• [Task directions]:
Each line in the records that mentions the word "shortcode" needs to be listed.

• [Listed entries]:
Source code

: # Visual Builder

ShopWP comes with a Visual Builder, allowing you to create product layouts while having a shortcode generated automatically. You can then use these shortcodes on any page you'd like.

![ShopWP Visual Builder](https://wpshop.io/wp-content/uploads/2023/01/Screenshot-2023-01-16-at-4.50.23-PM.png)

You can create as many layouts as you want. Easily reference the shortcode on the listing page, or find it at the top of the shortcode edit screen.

• [Answer section]:
ShopWP comes with a Visual Builder, allowing you to create product layouts while having a shortcode generated automatically. You can then use these shortcodes on any page you'd like.
You can create as many layouts as you want. Easily reference the shortcode on the listing page, or find it at the top of the shortcode edit screen.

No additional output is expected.